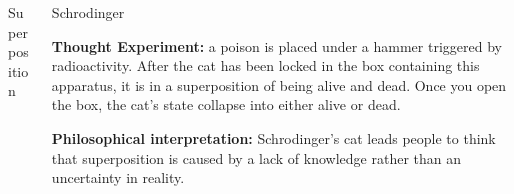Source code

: \documentclass[final, 20pt]{beamer}
\newlength{\onecolwid}
\newlength{\twocolwid}
\begin{document}
\begin{frame}[t]
\begin{columns}[t]
\begin{column}{\twocolwid}
\begin{columns}[t,totalwidth=\twocolwid]
\begin{column}{\onecolwid}
\begin{block}{Superposition}
\end{block}


\end{column} %

\begin{column}{\onecolwid}\vspace{-.6in} %


\begin{block}{Schrodinger}

\textbf{Thought Experiment:} a poison is placed under a hammer triggered by radioactivity. After the cat has been locked in the box containing this apparatus, it is in a superposition of being alive and dead. Once you open the box, the cat's state collapse into either alive or dead.

\textbf{Philosophical interpretation:} Schrodinger's cat leads people to think that superposition is caused by a lack of knowledge rather than an
 uncertainty in reality.


\end{block}


\end{column} %

\end{columns} %

\begin{columns}[t,totalwidth=\twocolwid] %

\begin{column}{\onecolwid} %


\end{column}
\end{columns}
\end{column}
\end{columns}
\end{frame}
\end{document}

*ACTIVITY*
Every line with "columns" in it should be copied from the entries above.

*WRITTEN ANSWER*
\begin{columns}[t]
\begin{columns}[t,totalwidth=\twocolwid]
\end{columns} %
\begin{columns}[t,totalwidth=\twocolwid] %
\end{columns}
\end{columns}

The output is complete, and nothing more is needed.